RECORDS FOR PROCESSING:
━━━

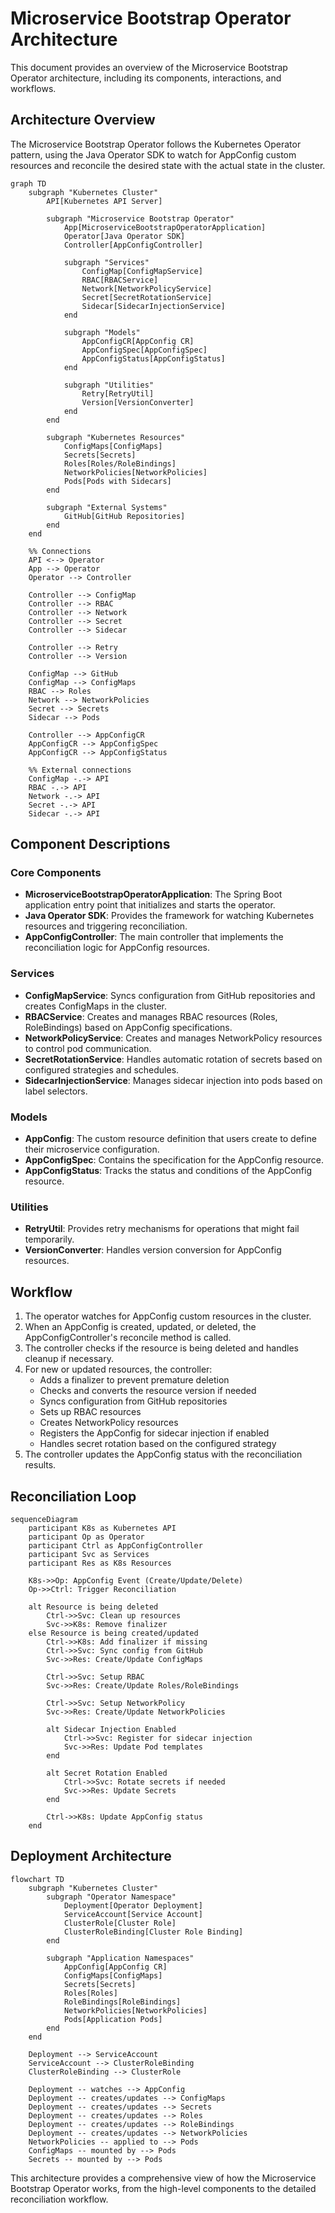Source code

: # Microservice Bootstrap Operator Architecture

This document provides an overview of the Microservice Bootstrap Operator architecture, including its components, interactions, and workflows.

## Architecture Overview

The Microservice Bootstrap Operator follows the Kubernetes Operator pattern, using the Java Operator SDK to watch for AppConfig custom resources and reconcile the desired state with the actual state in the cluster.

```mermaid
graph TD
    subgraph "Kubernetes Cluster"
        API[Kubernetes API Server]
        
        subgraph "Microservice Bootstrap Operator"
            App[MicroserviceBootstrapOperatorApplication]
            Operator[Java Operator SDK]
            Controller[AppConfigController]
            
            subgraph "Services"
                ConfigMap[ConfigMapService]
                RBAC[RBACService]
                Network[NetworkPolicyService]
                Secret[SecretRotationService]
                Sidecar[SidecarInjectionService]
            end
            
            subgraph "Models"
                AppConfigCR[AppConfig CR]
                AppConfigSpec[AppConfigSpec]
                AppConfigStatus[AppConfigStatus]
            end
            
            subgraph "Utilities"
                Retry[RetryUtil]
                Version[VersionConverter]
            end
        end
        
        subgraph "Kubernetes Resources"
            ConfigMaps[ConfigMaps]
            Secrets[Secrets]
            Roles[Roles/RoleBindings]
            NetworkPolicies[NetworkPolicies]
            Pods[Pods with Sidecars]
        end
        
        subgraph "External Systems"
            GitHub[GitHub Repositories]
        end
    end
    
    %% Connections
    API <--> Operator
    App --> Operator
    Operator --> Controller
    
    Controller --> ConfigMap
    Controller --> RBAC
    Controller --> Network
    Controller --> Secret
    Controller --> Sidecar
    
    Controller --> Retry
    Controller --> Version
    
    ConfigMap --> GitHub
    ConfigMap --> ConfigMaps
    RBAC --> Roles
    Network --> NetworkPolicies
    Secret --> Secrets
    Sidecar --> Pods
    
    Controller --> AppConfigCR
    AppConfigCR --> AppConfigSpec
    AppConfigCR --> AppConfigStatus
    
    %% External connections
    ConfigMap -.-> API
    RBAC -.-> API
    Network -.-> API
    Secret -.-> API
    Sidecar -.-> API
```

## Component Descriptions

### Core Components

- **MicroserviceBootstrapOperatorApplication**: The Spring Boot application entry point that initializes and starts the operator.
- **Java Operator SDK**: Provides the framework for watching Kubernetes resources and triggering reconciliation.
- **AppConfigController**: The main controller that implements the reconciliation logic for AppConfig resources.

### Services

- **ConfigMapService**: Syncs configuration from GitHub repositories and creates ConfigMaps in the cluster.
- **RBACService**: Creates and manages RBAC resources (Roles, RoleBindings) based on AppConfig specifications.
- **NetworkPolicyService**: Creates and manages NetworkPolicy resources to control pod communication.
- **SecretRotationService**: Handles automatic rotation of secrets based on configured strategies and schedules.
- **SidecarInjectionService**: Manages sidecar injection into pods based on label selectors.

### Models

- **AppConfig**: The custom resource definition that users create to define their microservice configuration.
- **AppConfigSpec**: Contains the specification for the AppConfig resource.
- **AppConfigStatus**: Tracks the status and conditions of the AppConfig resource.

### Utilities

- **RetryUtil**: Provides retry mechanisms for operations that might fail temporarily.
- **VersionConverter**: Handles version conversion for AppConfig resources.

## Workflow

1. The operator watches for AppConfig custom resources in the cluster.
2. When an AppConfig is created, updated, or deleted, the AppConfigController's reconcile method is called.
3. The controller checks if the resource is being deleted and handles cleanup if necessary.
4. For new or updated resources, the controller:
   - Adds a finalizer to prevent premature deletion
   - Checks and converts the resource version if needed
   - Syncs configuration from GitHub repositories
   - Sets up RBAC resources
   - Creates NetworkPolicy resources
   - Registers the AppConfig for sidecar injection if enabled
   - Handles secret rotation based on the configured strategy
5. The controller updates the AppConfig status with the reconciliation results.

## Reconciliation Loop

```mermaid
sequenceDiagram
    participant K8s as Kubernetes API
    participant Op as Operator
    participant Ctrl as AppConfigController
    participant Svc as Services
    participant Res as K8s Resources
    
    K8s->>Op: AppConfig Event (Create/Update/Delete)
    Op->>Ctrl: Trigger Reconciliation
    
    alt Resource is being deleted
        Ctrl->>Svc: Clean up resources
        Svc->>K8s: Remove finalizer
    else Resource is being created/updated
        Ctrl->>K8s: Add finalizer if missing
        Ctrl->>Svc: Sync config from GitHub
        Svc->>Res: Create/Update ConfigMaps
        
        Ctrl->>Svc: Setup RBAC
        Svc->>Res: Create/Update Roles/RoleBindings
        
        Ctrl->>Svc: Setup NetworkPolicy
        Svc->>Res: Create/Update NetworkPolicies
        
        alt Sidecar Injection Enabled
            Ctrl->>Svc: Register for sidecar injection
            Svc->>Res: Update Pod templates
        end
        
        alt Secret Rotation Enabled
            Ctrl->>Svc: Rotate secrets if needed
            Svc->>Res: Update Secrets
        end
        
        Ctrl->>K8s: Update AppConfig status
    end
```

## Deployment Architecture

```mermaid
flowchart TD
    subgraph "Kubernetes Cluster"
        subgraph "Operator Namespace"
            Deployment[Operator Deployment]
            ServiceAccount[Service Account]
            ClusterRole[Cluster Role]
            ClusterRoleBinding[Cluster Role Binding]
        end
        
        subgraph "Application Namespaces"
            AppConfig[AppConfig CR]
            ConfigMaps[ConfigMaps]
            Secrets[Secrets]
            Roles[Roles]
            RoleBindings[RoleBindings]
            NetworkPolicies[NetworkPolicies]
            Pods[Application Pods]
        end
    end
    
    Deployment --> ServiceAccount
    ServiceAccount --> ClusterRoleBinding
    ClusterRoleBinding --> ClusterRole
    
    Deployment -- watches --> AppConfig
    Deployment -- creates/updates --> ConfigMaps
    Deployment -- creates/updates --> Secrets
    Deployment -- creates/updates --> Roles
    Deployment -- creates/updates --> RoleBindings
    Deployment -- creates/updates --> NetworkPolicies
    NetworkPolicies -- applied to --> Pods
    ConfigMaps -- mounted by --> Pods
    Secrets -- mounted by --> Pods
```

This architecture provides a comprehensive view of how the Microservice Bootstrap Operator works, from the high-level components to the detailed reconciliation workflow.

━━━

PROBLEM STATEMENT:
Search the records for the word "RBAC" and copy out every line that holds it.

ANSWER AREA:
                RBAC[RBACService]
    Controller --> RBAC
    RBAC --> Roles
    RBAC -.-> API
- **RBACService**: Creates and manages RBAC resources (Roles, RoleBindings) based on AppConfig specifications.
   - Sets up RBAC resources
        Ctrl->>Svc: Setup RBAC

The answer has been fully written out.